Factual and Procedural Background 1

While operating Jennifer Lester's 2003 Ford Expedition ("the motor vehicle"), Insured lost control and crashed ("the accident"). Jennifer Lester and her daughters, Abbigail Lester and Cerea Reed, were riding in the motor vehicle as passengers and, as a result of the accident, the Lesters sustained personal injuries and Cerea Reed lost her life.
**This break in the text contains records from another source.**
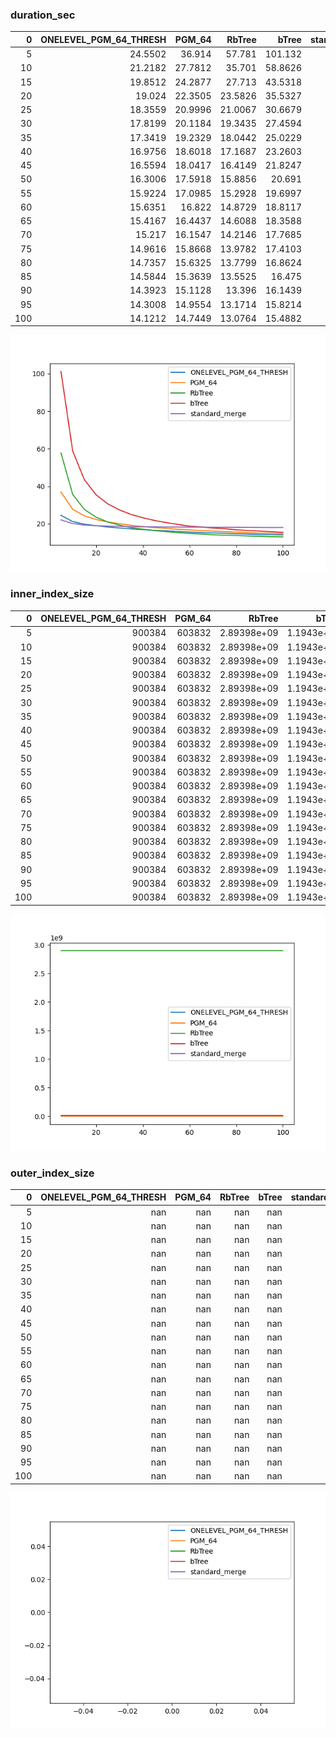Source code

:### duration_sec

|   0 |   ONELEVEL_PGM_64_THRESH |   PGM_64 |   RbTree |    bTree |   standard_merge |
|----:|-------------------------:|---------:|---------:|---------:|-----------------:|
|   5 |                  24.5502 |  36.914  |  57.781  | 101.132  |          22.1206 |
|  10 |                  21.2182 |  27.7812 |  35.701  |  58.8626 |          20.1769 |
|  15 |                  19.8512 |  24.2877 |  27.713  |  43.5318 |          19.3736 |
|  20 |                  19.024  |  22.3505 |  23.5826 |  35.5327 |          19.0398 |
|  25 |                  18.3559 |  20.9996 |  21.0067 |  30.6679 |          18.8394 |
|  30 |                  17.8199 |  20.1184 |  19.3435 |  27.4594 |          18.698  |
|  35 |                  17.3419 |  19.2329 |  18.0442 |  25.0229 |          18.5073 |
|  40 |                  16.9756 |  18.6018 |  17.1687 |  23.2603 |          18.4349 |
|  45 |                  16.5594 |  18.0417 |  16.4149 |  21.8247 |          18.4192 |
|  50 |                  16.3006 |  17.5918 |  15.8856 |  20.691  |          18.3137 |
|  55 |                  15.9224 |  17.0985 |  15.2928 |  19.6997 |          18.3229 |
|  60 |                  15.6351 |  16.822  |  14.8729 |  18.8117 |          18.2792 |
|  65 |                  15.4167 |  16.4437 |  14.6088 |  18.3588 |          18.2667 |
|  70 |                  15.217  |  16.1547 |  14.2146 |  17.7685 |          18.1949 |
|  75 |                  14.9616 |  15.8668 |  13.9782 |  17.4103 |          18.182  |
|  80 |                  14.7357 |  15.6325 |  13.7799 |  16.8624 |          18.1791 |
|  85 |                  14.5844 |  15.3639 |  13.5525 |  16.475  |          18.1454 |
|  90 |                  14.3923 |  15.1128 |  13.396  |  16.1439 |          18.1087 |
|  95 |                  14.3008 |  14.9554 |  13.1714 |  15.8214 |          18.061  |
| 100 |                  14.1212 |  14.7449 |  13.0764 |  15.4882 |          18.0793 |

![duration_sec.png](duration_sec.png)

### inner_index_size

|   0 |   ONELEVEL_PGM_64_THRESH |   PGM_64 |      RbTree |      bTree |   standard_merge |
|----:|-------------------------:|---------:|------------:|-----------:|-----------------:|
|   5 |                   900384 |   603832 | 2.89398e+09 | 1.1943e+07 |              nan |
|  10 |                   900384 |   603832 | 2.89398e+09 | 1.1943e+07 |              nan |
|  15 |                   900384 |   603832 | 2.89398e+09 | 1.1943e+07 |              nan |
|  20 |                   900384 |   603832 | 2.89398e+09 | 1.1943e+07 |              nan |
|  25 |                   900384 |   603832 | 2.89398e+09 | 1.1943e+07 |              nan |
|  30 |                   900384 |   603832 | 2.89398e+09 | 1.1943e+07 |              nan |
|  35 |                   900384 |   603832 | 2.89398e+09 | 1.1943e+07 |              nan |
|  40 |                   900384 |   603832 | 2.89398e+09 | 1.1943e+07 |              nan |
|  45 |                   900384 |   603832 | 2.89398e+09 | 1.1943e+07 |              nan |
|  50 |                   900384 |   603832 | 2.89398e+09 | 1.1943e+07 |              nan |
|  55 |                   900384 |   603832 | 2.89398e+09 | 1.1943e+07 |              nan |
|  60 |                   900384 |   603832 | 2.89398e+09 | 1.1943e+07 |              nan |
|  65 |                   900384 |   603832 | 2.89398e+09 | 1.1943e+07 |              nan |
|  70 |                   900384 |   603832 | 2.89398e+09 | 1.1943e+07 |              nan |
|  75 |                   900384 |   603832 | 2.89398e+09 | 1.1943e+07 |              nan |
|  80 |                   900384 |   603832 | 2.89398e+09 | 1.1943e+07 |              nan |
|  85 |                   900384 |   603832 | 2.89398e+09 | 1.1943e+07 |              nan |
|  90 |                   900384 |   603832 | 2.89398e+09 | 1.1943e+07 |              nan |
|  95 |                   900384 |   603832 | 2.89398e+09 | 1.1943e+07 |              nan |
| 100 |                   900384 |   603832 | 2.89398e+09 | 1.1943e+07 |              nan |

![inner_index_size.png](inner_index_size.png)

### outer_index_size

|   0 |   ONELEVEL_PGM_64_THRESH |   PGM_64 |   RbTree |   bTree |   standard_merge |
|----:|-------------------------:|---------:|---------:|--------:|-----------------:|
|   5 |                      nan |      nan |      nan |     nan |              nan |
|  10 |                      nan |      nan |      nan |     nan |              nan |
|  15 |                      nan |      nan |      nan |     nan |              nan |
|  20 |                      nan |      nan |      nan |     nan |              nan |
|  25 |                      nan |      nan |      nan |     nan |              nan |
|  30 |                      nan |      nan |      nan |     nan |              nan |
|  35 |                      nan |      nan |      nan |     nan |              nan |
|  40 |                      nan |      nan |      nan |     nan |              nan |
|  45 |                      nan |      nan |      nan |     nan |              nan |
|  50 |                      nan |      nan |      nan |     nan |              nan |
|  55 |                      nan |      nan |      nan |     nan |              nan |
|  60 |                      nan |      nan |      nan |     nan |              nan |
|  65 |                      nan |      nan |      nan |     nan |              nan |
|  70 |                      nan |      nan |      nan |     nan |              nan |
|  75 |                      nan |      nan |      nan |     nan |              nan |
|  80 |                      nan |      nan |      nan |     nan |              nan |
|  85 |                      nan |      nan |      nan |     nan |              nan |
|  90 |                      nan |      nan |      nan |     nan |              nan |
|  95 |                      nan |      nan |      nan |     nan |              nan |
| 100 |                      nan |      nan |      nan |     nan |              nan |

![outer_index_size.png](outer_index_size.png)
At the time of the accident, the motor vehicle was insured under a policy issued by Cornerstone National Insurance Company ("Cornerstone"), providing liability limits in the amount of $25,000 per-person/$50,000 per-accident. Additionally, Insured's parents were the named insureds on four motor vehicles, each of which were insured by a separate Shelter insurance policy (referred to collectively as "the Shelter policies"). As relevant to the accident, the Shelter policies provided bodily injury liability coverage for "[r ]elatives " of the named insureds for claims arising from their use of a "non-owned auto " in the amounts of $50,000 per-person/$100,000 per-accident. Although the parties agreed that the Shelter policies applied to the accident, they disputed the combined maximum amount of liability coverage. Shelter claimed that the maximum amount was $100,000, while the Lesters claimed that the amount was not less than $200,000.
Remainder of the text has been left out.